Identity fabric will become a board-level architecture question, not just a vendor category. As consolidation continues, teams should expect more pressure to prove that policy, telemetry, and response operate across IAM, PAM, and NHI in one chain of control. The organisations that can demonstrate that continuity will have a clearer story for risk reduction and audit readiness.

Consolidation also raises the bar for NHI governance inside broader identity programmes. With 92% of organisations exposing NHIs to third parties, per the Ultimate Guide to NHIs, any platform strategy that ignores service accounts, API keys, and tokens will leave the highest-risk credentials outside the governance model.

The practical signal is that identity teams should prepare for more cross-domain decision-making in architecture reviews. The question will not be whether a platform covers more surface area, but whether it can prove control continuity across human, privileged, and machine access without adding reconciliation work.


For practitioners

  • Map identity controls to one governance model Inventory where IAM, PAM, and NHI controls are split across different teams, consoles, or policy engines.
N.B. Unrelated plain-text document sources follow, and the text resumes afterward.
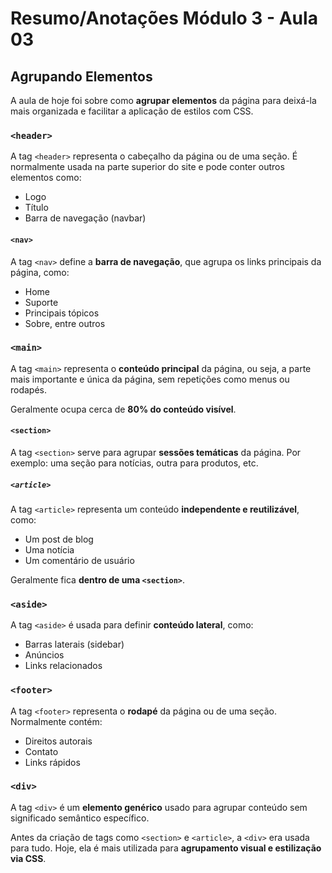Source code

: # Resumo/Anotações Módulo 3 - Aula 03

## Agrupando Elementos

A aula de hoje foi sobre como **agrupar elementos** da página para deixá-la mais organizada e facilitar a aplicação de estilos com CSS.

### `<header>`

A tag `<header>` representa o cabeçalho da página ou de uma seção. É normalmente usada na parte superior do site e pode conter outros elementos como:

- Logo
- Título
- Barra de navegação (navbar)

#### `<nav>`

A tag `<nav>` define a **barra de navegação**, que agrupa os links principais da página, como:

- Home
- Suporte
- Principais tópicos
- Sobre, entre outros

### `<main>`

A tag `<main>` representa o **conteúdo principal** da página, ou seja, a parte mais importante e única da página, sem repetições como menus ou rodapés.

Geralmente ocupa cerca de **80% do conteúdo visível**.

#### `<section>`

A tag `<section>` serve para agrupar **sessões temáticas** da página. Por exemplo: uma seção para notícias, outra para produtos, etc.

##### `<article>`

A tag `<article>` representa um conteúdo **independente e reutilizável**, como:

- Um post de blog
- Uma notícia
- Um comentário de usuário

Geralmente fica **dentro de uma `<section>`**.

### `<aside>`

A tag `<aside>` é usada para definir **conteúdo lateral**, como:

- Barras laterais (sidebar)
- Anúncios
- Links relacionados

### `<footer>`

A tag `<footer>` representa o **rodapé** da página ou de uma seção. Normalmente contém:

- Direitos autorais
- Contato
- Links rápidos

### `<div>`

A tag `<div>` é um **elemento genérico** usado para agrupar conteúdo sem significado semântico específico. 

Antes da criação de tags como `<section>` e `<article>`, a `<div>` era usada para tudo. Hoje, ela é mais utilizada para **agrupamento visual e estilização via CSS**.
Identify where those splits prevent a full view of authentication, privilege, and session behaviour.
  • Harden post-authentication trust decisions Add step-up checks, token reuse detection, and session-level monitoring so a valid login does not automatically equal trusted access.
  • Review privileged access as part of the main identity programme Tie administrative entitlements, approval workflows, and session evidence back to the central identity inventory so reviewers see the same context used for routine access.
  • Assess whether consolidation is real integration Test whether the platform preserves policy and telemetry across human, privileged, and machine identities, rather than simply bundling separate tools under one interface.

Key takeaways

  • The Palo Alto CyberArk deal reinforces that identity is now the main security perimeter, especially where stolen credentials drive most breaches.
  • Consolidating IAM and PAM only helps if the enterprise can preserve governance context across humans, privileged admins, and machine identities.
  • Practitioners should measure identity platforms by enforcement continuity, not by how many security domains a single vendor can package together.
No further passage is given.